- PROBLEM TO WORK ON -
When you give the entries again, keep every word as it stands and drop the pictures.

[Saved entries]
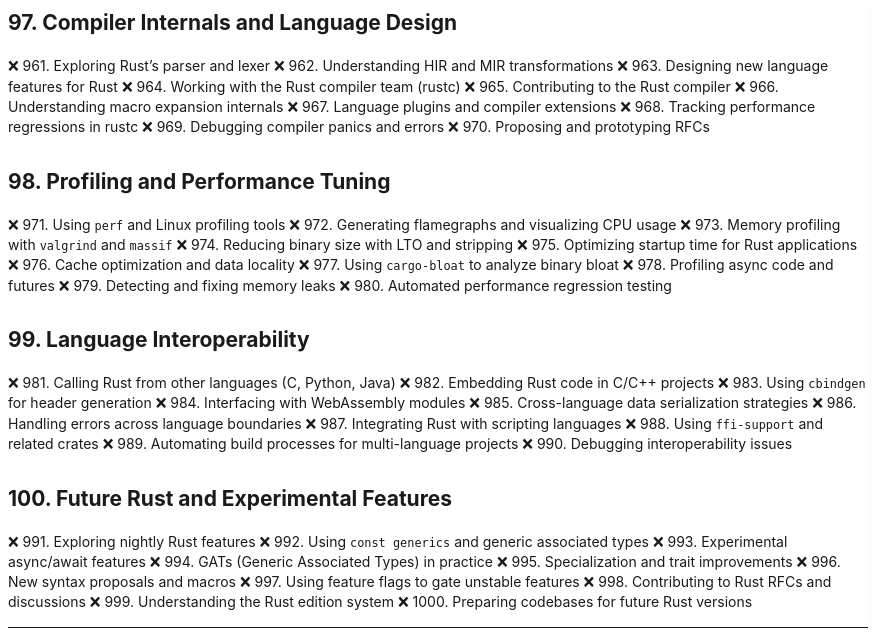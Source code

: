 ## 97. Compiler Internals and Language Design
❌ 961. Exploring Rust’s parser and lexer
❌ 962. Understanding HIR and MIR transformations
❌ 963. Designing new language features for Rust
❌ 964. Working with the Rust compiler team (rustc)
❌ 965. Contributing to the Rust compiler
❌ 966. Understanding macro expansion internals
❌ 967. Language plugins and compiler extensions
❌ 968. Tracking performance regressions in rustc
❌ 969. Debugging compiler panics and errors
❌ 970. Proposing and prototyping RFCs

## 98. Profiling and Performance Tuning
❌ 971. Using `perf` and Linux profiling tools
❌ 972. Generating flamegraphs and visualizing CPU usage
❌ 973. Memory profiling with `valgrind` and `massif`
❌ 974. Reducing binary size with LTO and stripping
❌ 975. Optimizing startup time for Rust applications
❌ 976. Cache optimization and data locality
❌ 977. Using `cargo-bloat` to analyze binary bloat
❌ 978. Profiling async code and futures
❌ 979. Detecting and fixing memory leaks
❌ 980. Automated performance regression testing

## 99. Language Interoperability
❌ 981. Calling Rust from other languages (C, Python, Java)
❌ 982. Embedding Rust code in C/C++ projects
❌ 983. Using `cbindgen` for header generation
❌ 984. Interfacing with WebAssembly modules
❌ 985. Cross-language data serialization strategies
❌ 986. Handling errors across language boundaries
❌ 987. Integrating Rust with scripting languages
❌ 988. Using `ffi-support` and related crates
❌ 989. Automating build processes for multi-language projects
❌ 990. Debugging interoperability issues

## 100. Future Rust and Experimental Features
❌ 991. Exploring nightly Rust features
❌ 992. Using `const generics` and generic associated types
❌ 993. Experimental async/await features
❌ 994. GATs (Generic Associated Types) in practice
❌ 995. Specialization and trait improvements
❌ 996. New syntax proposals and macros
❌ 997. Using feature flags to gate unstable features
❌ 998. Contributing to Rust RFCs and discussions
❌ 999. Understanding the Rust edition system
❌ 1000. Preparing codebases for future Rust versions

---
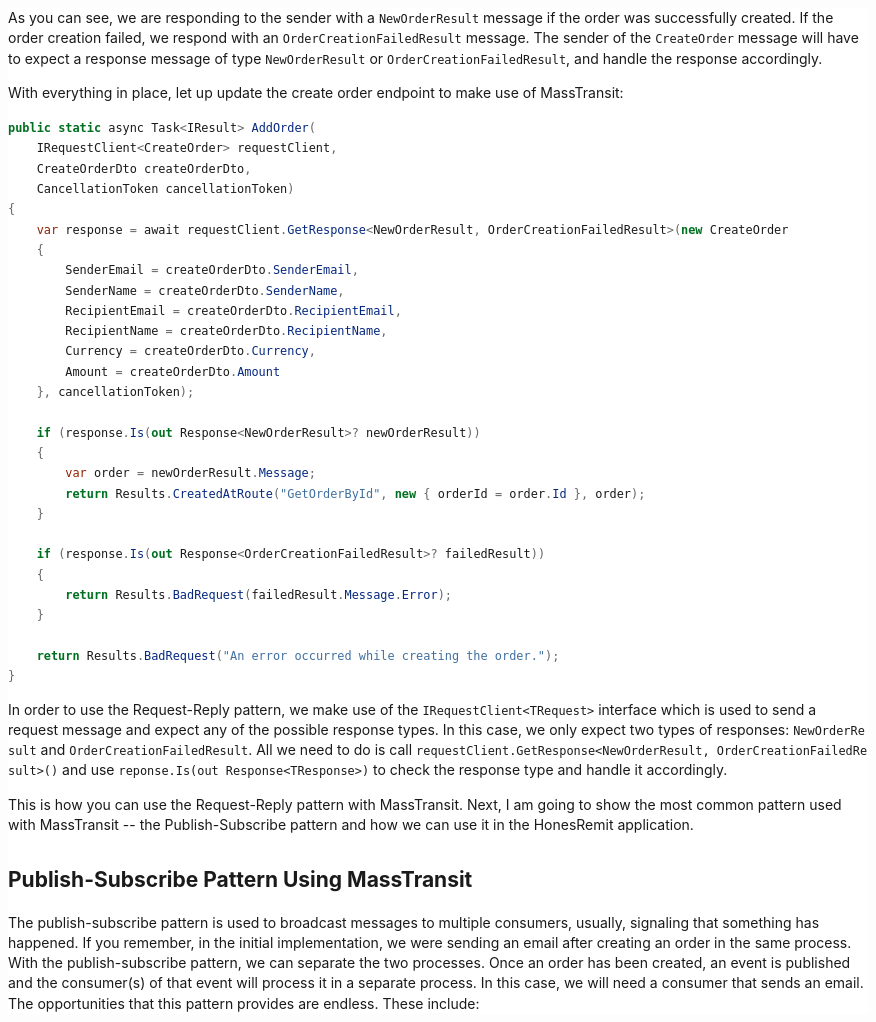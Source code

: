 As you can see, we are responding to the sender with a `NewOrderResult` message if the order was successfully created. If the order creation failed, we respond with an `OrderCreationFailedResult` message. The sender of the `CreateOrder` message will have to expect a response message of type `NewOrderResult` or `OrderCreationFailedResult`, and handle the response accordingly.

With everything in place, let up update the create order endpoint to make use of MassTransit:

```csharp
public static async Task<IResult> AddOrder(
    IRequestClient<CreateOrder> requestClient,
    CreateOrderDto createOrderDto,
    CancellationToken cancellationToken)
{
    var response = await requestClient.GetResponse<NewOrderResult, OrderCreationFailedResult>(new CreateOrder
    {
        SenderEmail = createOrderDto.SenderEmail,
        SenderName = createOrderDto.SenderName,
        RecipientEmail = createOrderDto.RecipientEmail,
        RecipientName = createOrderDto.RecipientName,
        Currency = createOrderDto.Currency,
        Amount = createOrderDto.Amount
    }, cancellationToken);

    if (response.Is(out Response<NewOrderResult>? newOrderResult))
    {
        var order = newOrderResult.Message;
        return Results.CreatedAtRoute("GetOrderById", new { orderId = order.Id }, order);
    }

    if (response.Is(out Response<OrderCreationFailedResult>? failedResult))
    {
        return Results.BadRequest(failedResult.Message.Error);
    }

    return Results.BadRequest("An error occurred while creating the order.");
}
```

In order to use the Request-Reply pattern, we make use of the `IRequestClient<TRequest>` interface which is used to send a request message and expect any of the possible response types. In this case, we only expect two types of responses: `NewOrderResult` and `OrderCreationFailedResult`. All we need to do is call `requestClient.GetResponse<NewOrderResult, OrderCreationFailedResult>()` and use `reponse.Is(out Response<TResponse>)` to check the response type and handle it accordingly.

This is how you can use the Request-Reply pattern with MassTransit. Next, I am going to show the most common pattern used with MassTransit -- the Publish-Subscribe pattern and how we can use it in the HonesRemit application.

## Publish-Subscribe Pattern Using MassTransit

The publish-subscribe pattern is used to broadcast messages to multiple consumers, usually, signaling that something has happened. If you remember, in the initial implementation, we were sending an email after creating an order in the same process. With the publish-subscribe pattern, we can separate the two processes. Once an order has been created, an event is published and the consumer(s) of that event will process it in a separate process. In this case, we will need a consumer that sends an email. The opportunities that this pattern provides are endless. These include:
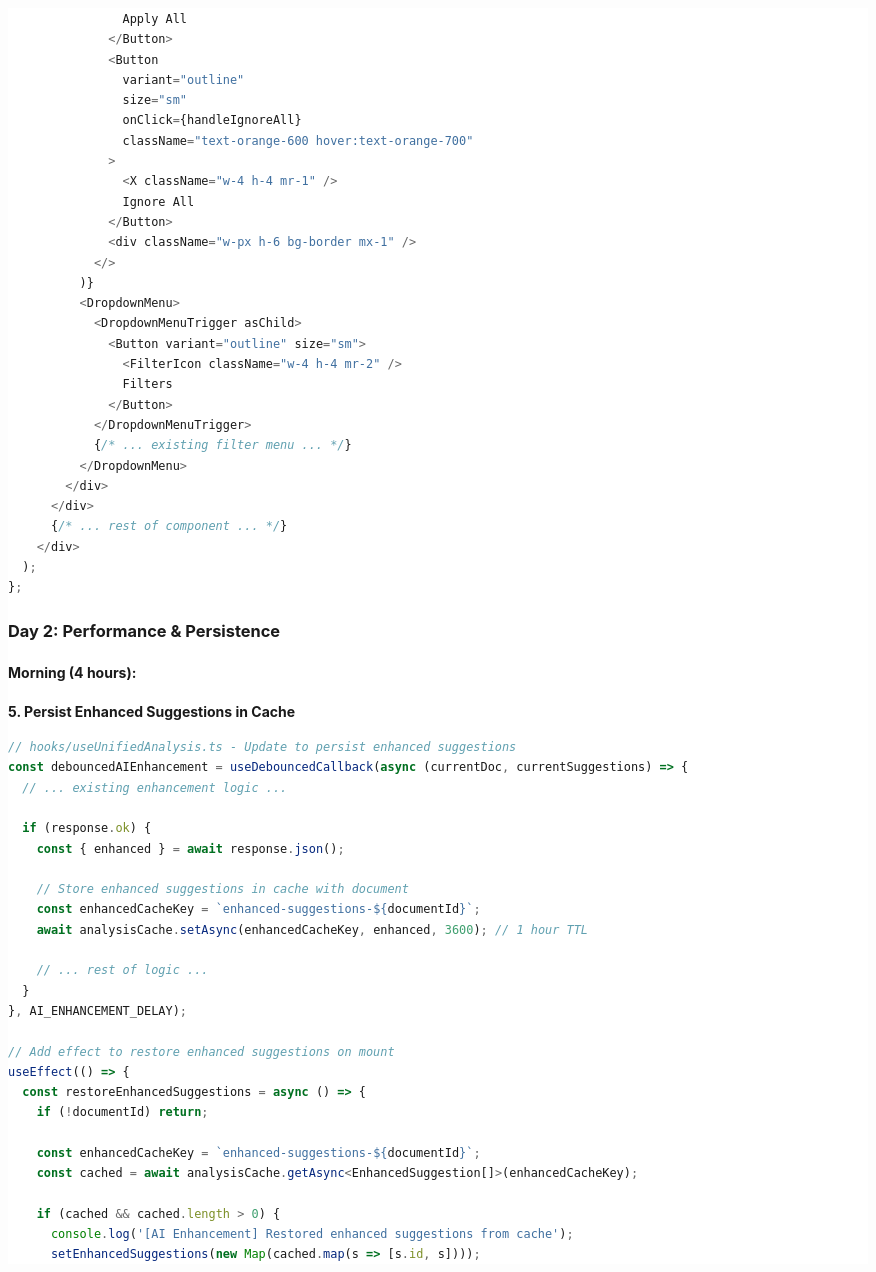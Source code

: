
 ```typescript
                Apply All
              </Button>
              <Button
                variant="outline"
                size="sm"
                onClick={handleIgnoreAll}
                className="text-orange-600 hover:text-orange-700"
              >
                <X className="w-4 h-4 mr-1" />
                Ignore All
              </Button>
              <div className="w-px h-6 bg-border mx-1" />
            </>
          )}
          <DropdownMenu>
            <DropdownMenuTrigger asChild>
              <Button variant="outline" size="sm">
                <FilterIcon className="w-4 h-4 mr-2" />
                Filters
              </Button>
            </DropdownMenuTrigger>
            {/* ... existing filter menu ... */}
          </DropdownMenu>
        </div>
      </div>
      {/* ... rest of component ... */}
    </div>
  );
};
```

### Day 2: Performance & Persistence

#### Morning (4 hours):

**5. Persist Enhanced Suggestions in Cache**
```typescript
// hooks/useUnifiedAnalysis.ts - Update to persist enhanced suggestions
const debouncedAIEnhancement = useDebouncedCallback(async (currentDoc, currentSuggestions) => {
  // ... existing enhancement logic ...
  
  if (response.ok) {
    const { enhanced } = await response.json();
    
    // Store enhanced suggestions in cache with document
    const enhancedCacheKey = `enhanced-suggestions-${documentId}`;
    await analysisCache.setAsync(enhancedCacheKey, enhanced, 3600); // 1 hour TTL
    
    // ... rest of logic ...
  }
}, AI_ENHANCEMENT_DELAY);

// Add effect to restore enhanced suggestions on mount
useEffect(() => {
  const restoreEnhancedSuggestions = async () => {
    if (!documentId) return;
    
    const enhancedCacheKey = `enhanced-suggestions-${documentId}`;
    const cached = await analysisCache.getAsync<EnhancedSuggestion[]>(enhancedCacheKey);
    
    if (cached && cached.length > 0) {
      console.log('[AI Enhancement] Restored enhanced suggestions from cache');
      setEnhancedSuggestions(new Map(cached.map(s => [s.id, s])));
```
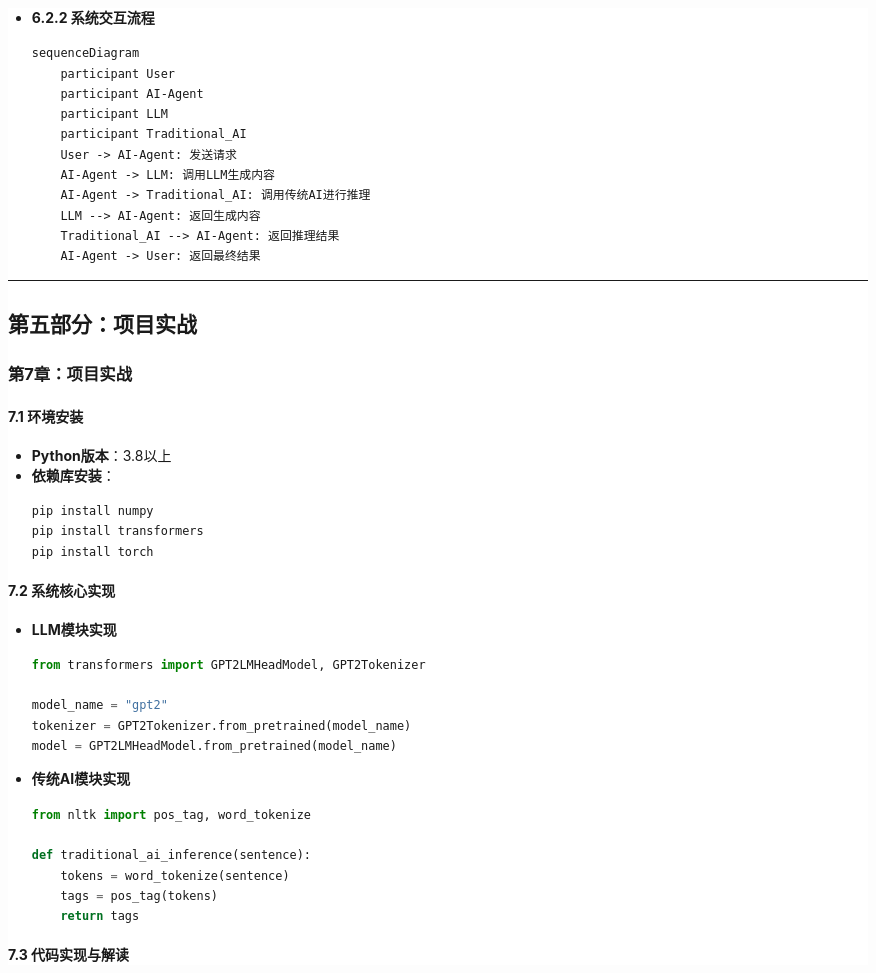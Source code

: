 - **6.2.2 系统交互流程**
  ```mermaid
  sequenceDiagram
      participant User
      participant AI-Agent
      participant LLM
      participant Traditional_AI
      User -> AI-Agent: 发送请求
      AI-Agent -> LLM: 调用LLM生成内容
      AI-Agent -> Traditional_AI: 调用传统AI进行推理
      LLM --> AI-Agent: 返回生成内容
      Traditional_AI --> AI-Agent: 返回推理结果
      AI-Agent -> User: 返回最终结果
  ```

---

## 第五部分：项目实战

### 第7章：项目实战

#### 7.1 环境安装

- **Python版本**：3.8以上
- **依赖库安装**：
  ```bash
  pip install numpy
  pip install transformers
  pip install torch
  ```

#### 7.2 系统核心实现

- **LLM模块实现**
  ```python
  from transformers import GPT2LMHeadModel, GPT2Tokenizer

  model_name = "gpt2"
  tokenizer = GPT2Tokenizer.from_pretrained(model_name)
  model = GPT2LMHeadModel.from_pretrained(model_name)
  ```

- **传统AI模块实现**
  ```python
  from nltk import pos_tag, word_tokenize

  def traditional_ai_inference(sentence):
      tokens = word_tokenize(sentence)
      tags = pos_tag(tokens)
      return tags
  ```

#### 7.3 代码实现与解读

- TASK ANSWER -
Source code

: ## 97. Compiler Internals and Language Design
❌ 961. Exploring Rust’s parser and lexer
❌ 962. Understanding HIR and MIR transformations
❌ 963. Designing new language features for Rust
❌ 964. Working with the Rust compiler team (rustc)
❌ 965. Contributing to the Rust compiler
❌ 966. Understanding macro expansion internals
❌ 967. Language plugins and compiler extensions
❌ 968. Tracking performance regressions in rustc
❌ 969. Debugging compiler panics and errors
❌ 970. Proposing and prototyping RFCs

## 98. Profiling and Performance Tuning
❌ 971. Using `perf` and Linux profiling tools
❌ 972. Generating flamegraphs and visualizing CPU usage
❌ 973. Memory profiling with `valgrind` and `massif`
❌ 974. Reducing binary size with LTO and stripping
❌ 975. Optimizing startup time for Rust applications
❌ 976. Cache optimization and data locality
❌ 977. Using `cargo-bloat` to analyze binary bloat
❌ 978. Profiling async code and futures
❌ 979. Detecting and fixing memory leaks
❌ 980. Automated performance regression testing

## 99. Language Interoperability
❌ 981. Calling Rust from other languages (C, Python, Java)
❌ 982. Embedding Rust code in C/C++ projects
❌ 983. Using `cbindgen` for header generation
❌ 984. Interfacing with WebAssembly modules
❌ 985. Cross-language data serialization strategies
❌ 986. Handling errors across language boundaries
❌ 987. Integrating Rust with scripting languages
❌ 988. Using `ffi-support` and related crates
❌ 989. Automating build processes for multi-language projects
❌ 990. Debugging interoperability issues

## 100. Future Rust and Experimental Features
❌ 991. Exploring nightly Rust features
❌ 992. Using `const generics` and generic associated types
❌ 993. Experimental async/await features
❌ 994. GATs (Generic Associated Types) in practice
❌ 995. Specialization and trait improvements
❌ 996. New syntax proposals and macros
❌ 997. Using feature flags to gate unstable features
❌ 998. Contributing to Rust RFCs and discussions
❌ 999. Understanding the Rust edition system
❌ 1000. Preparing codebases for future Rust versions

---
Source code

: As you can see, we are responding to the sender with a `NewOrderResult` message if the order was successfully created. If the order creation failed, we respond with an `OrderCreationFailedResult` message. The sender of the `CreateOrder` message will have to expect a response message of type `NewOrderResult` or `OrderCreationFailedResult`, and handle the response accordingly.

With everything in place, let up update the create order endpoint to make use of MassTransit:

```csharp
public static async Task<IResult> AddOrder(
    IRequestClient<CreateOrder> requestClient,
    CreateOrderDto createOrderDto,
    CancellationToken cancellationToken)
{
    var response = await requestClient.GetResponse<NewOrderResult, OrderCreationFailedResult>(new CreateOrder
    {
        SenderEmail = createOrderDto.SenderEmail,
        SenderName = createOrderDto.SenderName,
        RecipientEmail = createOrderDto.RecipientEmail,
        RecipientName = createOrderDto.RecipientName,
        Currency = createOrderDto.Currency,
        Amount = createOrderDto.Amount
    }, cancellationToken);

    if (response.Is(out Response<NewOrderResult>? newOrderResult))
    {
        var order = newOrderResult.Message;
        return Results.CreatedAtRoute("GetOrderById", new { orderId = order.Id }, order);
    }

    if (response.Is(out Response<OrderCreationFailedResult>? failedResult))
    {
        return Results.BadRequest(failedResult.Message.Error);
    }

    return Results.BadRequest("An error occurred while creating the order.");
}
```

In order to use the Request-Reply pattern, we make use of the `IRequestClient<TRequest>` interface which is used to send a request message and expect any of the possible response types. In this case, we only expect two types of responses: `NewOrderResult` and `OrderCreationFailedResult`. All we need to do is call `requestClient.GetResponse<NewOrderResult, OrderCreationFailedResult>()` and use `reponse.Is(out Response<TResponse>)` to check the response type and handle it accordingly.

This is how you can use the Request-Reply pattern with MassTransit. Next, I am going to show the most common pattern used with MassTransit -- the Publish-Subscribe pattern and how we can use it in the HonesRemit application.

## Publish-Subscribe Pattern Using MassTransit

The publish-subscribe pattern is used to broadcast messages to multiple consumers, usually, signaling that something has happened. If you remember, in the initial implementation, we were sending an email after creating an order in the same process. With the publish-subscribe pattern, we can separate the two processes. Once an order has been created, an event is published and the consumer(s) of that event will process it in a separate process. In this case, we will need a consumer that sends an email. The opportunities that this pattern provides are endless. These include:
Source code

:
 ```typescript
                Apply All
              </Button>
              <Button
                variant="outline"
                size="sm"
                onClick={handleIgnoreAll}
                className="text-orange-600 hover:text-orange-700"
              >
                <X className="w-4 h-4 mr-1" />
                Ignore All
              </Button>
              <div className="w-px h-6 bg-border mx-1" />
            </>
          )}
          <DropdownMenu>
            <DropdownMenuTrigger asChild>
              <Button variant="outline" size="sm">
                <FilterIcon className="w-4 h-4 mr-2" />
                Filters
              </Button>
            </DropdownMenuTrigger>
            {/* ... existing filter menu ... */}
          </DropdownMenu>
        </div>
      </div>
      {/* ... rest of component ... */}
    </div>
  );
};
```

### Day 2: Performance & Persistence

#### Morning (4 hours):

**5. Persist Enhanced Suggestions in Cache**
```typescript
// hooks/useUnifiedAnalysis.ts - Update to persist enhanced suggestions
const debouncedAIEnhancement = useDebouncedCallback(async (currentDoc, currentSuggestions) => {
  // ... existing enhancement logic ...
  
  if (response.ok) {
    const { enhanced } = await response.json();
    
    // Store enhanced suggestions in cache with document
    const enhancedCacheKey = `enhanced-suggestions-${documentId}`;
    await analysisCache.setAsync(enhancedCacheKey, enhanced, 3600); // 1 hour TTL
    
    // ... rest of logic ...
  }
}, AI_ENHANCEMENT_DELAY);

// Add effect to restore enhanced suggestions on mount
useEffect(() => {
  const restoreEnhancedSuggestions = async () => {
    if (!documentId) return;
    
    const enhancedCacheKey = `enhanced-suggestions-${documentId}`;
    const cached = await analysisCache.getAsync<EnhancedSuggestion[]>(enhancedCacheKey);
    
    if (cached && cached.length > 0) {
      console.log('[AI Enhancement] Restored enhanced suggestions from cache');
      setEnhancedSuggestions(new Map(cached.map(s => [s.id, s])));
```
Source code

: - **6.2.2 系统交互流程**
  ```mermaid
  sequenceDiagram
      participant User
      participant AI-Agent
      participant LLM
      participant Traditional_AI
      User -> AI-Agent: 发送请求
      AI-Agent -> LLM: 调用LLM生成内容
      AI-Agent -> Traditional_AI: 调用传统AI进行推理
      LLM --> AI-Agent: 返回生成内容
      Traditional_AI --> AI-Agent: 返回推理结果
      AI-Agent -> User: 返回最终结果
  ```

---

## 第五部分：项目实战

### 第7章：项目实战

#### 7.1 环境安装

- **Python版本**：3.8以上
- **依赖库安装**：
  ```bash
  pip install numpy
  pip install transformers
  pip install torch
  ```

#### 7.2 系统核心实现

- **LLM模块实现**
  ```python
  from transformers import GPT2LMHeadModel, GPT2Tokenizer

  model_name = "gpt2"
  tokenizer = GPT2Tokenizer.from_pretrained(model_name)
  model = GPT2LMHeadModel.from_pretrained(model_name)
  ```

- **传统AI模块实现**
  ```python
  from nltk import pos_tag, word_tokenize

  def traditional_ai_inference(sentence):
      tokens = word_tokenize(sentence)
      tags = pos_tag(tokens)
      return tags
  ```

#### 7.3 代码实现与解读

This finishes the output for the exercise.